Your task: Look below for the line containing "### 4. Execute" and the line containing "## Design Decisions and Considerations"; repeat exactly those two lines and all lines between them, and nothing else.

[Stored data]
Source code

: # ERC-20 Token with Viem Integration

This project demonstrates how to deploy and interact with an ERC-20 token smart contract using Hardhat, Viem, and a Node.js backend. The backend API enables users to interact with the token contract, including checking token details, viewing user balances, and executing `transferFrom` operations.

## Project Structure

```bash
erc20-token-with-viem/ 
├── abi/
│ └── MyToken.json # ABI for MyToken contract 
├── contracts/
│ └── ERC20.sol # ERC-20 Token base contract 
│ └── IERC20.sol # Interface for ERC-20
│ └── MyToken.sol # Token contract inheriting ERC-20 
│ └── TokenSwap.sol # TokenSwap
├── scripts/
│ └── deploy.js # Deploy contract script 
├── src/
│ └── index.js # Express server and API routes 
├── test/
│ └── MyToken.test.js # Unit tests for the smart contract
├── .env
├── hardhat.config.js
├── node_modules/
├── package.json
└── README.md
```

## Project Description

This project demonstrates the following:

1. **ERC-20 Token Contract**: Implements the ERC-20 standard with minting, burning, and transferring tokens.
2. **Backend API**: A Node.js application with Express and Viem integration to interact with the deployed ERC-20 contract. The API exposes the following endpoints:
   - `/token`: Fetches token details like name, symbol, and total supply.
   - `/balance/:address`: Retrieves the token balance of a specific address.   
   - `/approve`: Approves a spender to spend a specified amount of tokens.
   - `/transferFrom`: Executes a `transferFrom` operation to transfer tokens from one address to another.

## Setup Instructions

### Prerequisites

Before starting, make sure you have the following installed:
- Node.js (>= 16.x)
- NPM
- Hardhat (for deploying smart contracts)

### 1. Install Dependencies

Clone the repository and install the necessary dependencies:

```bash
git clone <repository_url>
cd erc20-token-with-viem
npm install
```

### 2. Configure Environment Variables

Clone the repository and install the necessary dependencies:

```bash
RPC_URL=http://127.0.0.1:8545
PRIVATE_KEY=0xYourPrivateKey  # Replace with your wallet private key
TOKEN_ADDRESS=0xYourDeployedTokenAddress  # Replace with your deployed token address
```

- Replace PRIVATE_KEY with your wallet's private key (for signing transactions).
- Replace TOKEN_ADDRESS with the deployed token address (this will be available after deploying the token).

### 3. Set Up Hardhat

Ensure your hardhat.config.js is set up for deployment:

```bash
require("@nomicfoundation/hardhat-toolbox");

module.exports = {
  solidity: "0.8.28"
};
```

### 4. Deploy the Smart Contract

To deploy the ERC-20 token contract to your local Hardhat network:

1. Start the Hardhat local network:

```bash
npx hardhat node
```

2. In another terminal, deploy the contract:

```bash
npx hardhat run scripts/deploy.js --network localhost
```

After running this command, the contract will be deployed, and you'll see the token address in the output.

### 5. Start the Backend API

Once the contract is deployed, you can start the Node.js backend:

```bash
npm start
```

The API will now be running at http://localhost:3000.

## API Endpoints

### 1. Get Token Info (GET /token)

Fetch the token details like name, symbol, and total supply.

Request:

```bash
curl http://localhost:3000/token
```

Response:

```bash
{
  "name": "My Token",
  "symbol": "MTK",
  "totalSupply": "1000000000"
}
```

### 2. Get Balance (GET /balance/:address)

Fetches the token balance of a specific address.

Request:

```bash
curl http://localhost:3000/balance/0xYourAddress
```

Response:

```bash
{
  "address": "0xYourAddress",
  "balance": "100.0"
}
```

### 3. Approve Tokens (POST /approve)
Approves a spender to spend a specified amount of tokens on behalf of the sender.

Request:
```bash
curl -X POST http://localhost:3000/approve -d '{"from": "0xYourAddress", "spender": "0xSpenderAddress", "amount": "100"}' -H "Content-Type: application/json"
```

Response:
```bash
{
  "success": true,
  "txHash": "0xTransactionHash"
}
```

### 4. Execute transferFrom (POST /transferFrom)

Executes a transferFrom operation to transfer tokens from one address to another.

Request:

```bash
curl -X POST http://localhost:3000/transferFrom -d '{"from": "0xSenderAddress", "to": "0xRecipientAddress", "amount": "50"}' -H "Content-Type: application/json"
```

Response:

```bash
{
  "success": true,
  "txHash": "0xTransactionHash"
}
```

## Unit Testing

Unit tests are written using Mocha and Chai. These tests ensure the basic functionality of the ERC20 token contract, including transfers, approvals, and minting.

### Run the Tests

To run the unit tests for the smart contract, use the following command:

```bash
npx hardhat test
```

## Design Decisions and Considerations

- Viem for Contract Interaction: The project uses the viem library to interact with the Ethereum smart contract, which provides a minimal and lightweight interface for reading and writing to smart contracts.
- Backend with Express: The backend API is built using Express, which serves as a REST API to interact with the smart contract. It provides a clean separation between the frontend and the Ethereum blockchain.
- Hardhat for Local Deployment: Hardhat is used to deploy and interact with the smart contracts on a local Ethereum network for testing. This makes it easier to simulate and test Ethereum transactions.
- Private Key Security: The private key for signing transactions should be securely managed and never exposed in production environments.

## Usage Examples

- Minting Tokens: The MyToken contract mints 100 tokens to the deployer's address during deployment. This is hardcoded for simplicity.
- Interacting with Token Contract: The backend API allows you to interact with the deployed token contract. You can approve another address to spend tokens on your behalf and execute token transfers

Solution below:
### 4. Execute transferFrom (POST /transferFrom)

Executes a transferFrom operation to transfer tokens from one address to another.

Request:

```bash
curl -X POST http://localhost:3000/transferFrom -d '{"from": "0xSenderAddress", "to": "0xRecipientAddress", "amount": "50"}' -H "Content-Type: application/json"
```

Response:

```bash
{
  "success": true,
  "txHash": "0xTransactionHash"
}
```

## Unit Testing

Unit tests are written using Mocha and Chai. These tests ensure the basic functionality of the ERC20 token contract, including transfers, approvals, and minting.

### Run the Tests

To run the unit tests for the smart contract, use the following command:

```bash
npx hardhat test
```

## Design Decisions and Considerations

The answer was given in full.